## AIM OF THE TASK
Pull every line containing the word "done" from the records.

## Data extracted from a collection
————

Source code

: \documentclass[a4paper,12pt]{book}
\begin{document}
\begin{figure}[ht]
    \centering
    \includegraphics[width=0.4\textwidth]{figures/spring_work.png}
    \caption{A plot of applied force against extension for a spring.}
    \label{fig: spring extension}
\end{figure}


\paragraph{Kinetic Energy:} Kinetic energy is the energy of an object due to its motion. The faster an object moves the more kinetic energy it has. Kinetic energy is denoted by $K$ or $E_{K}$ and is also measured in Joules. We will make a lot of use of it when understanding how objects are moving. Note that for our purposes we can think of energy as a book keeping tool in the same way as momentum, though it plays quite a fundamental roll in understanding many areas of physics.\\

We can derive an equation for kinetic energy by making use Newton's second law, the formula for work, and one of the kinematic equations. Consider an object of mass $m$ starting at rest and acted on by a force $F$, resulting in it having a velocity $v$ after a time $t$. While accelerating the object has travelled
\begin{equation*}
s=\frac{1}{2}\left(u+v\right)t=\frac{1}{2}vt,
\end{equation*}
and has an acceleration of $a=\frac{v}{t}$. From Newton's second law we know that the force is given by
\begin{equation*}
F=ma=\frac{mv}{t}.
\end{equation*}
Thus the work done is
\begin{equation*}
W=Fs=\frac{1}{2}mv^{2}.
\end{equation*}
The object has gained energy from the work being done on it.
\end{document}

————

## SOLUTION TO THE EXERCISE
Thus the work done is
The object has gained energy from the work being done on it.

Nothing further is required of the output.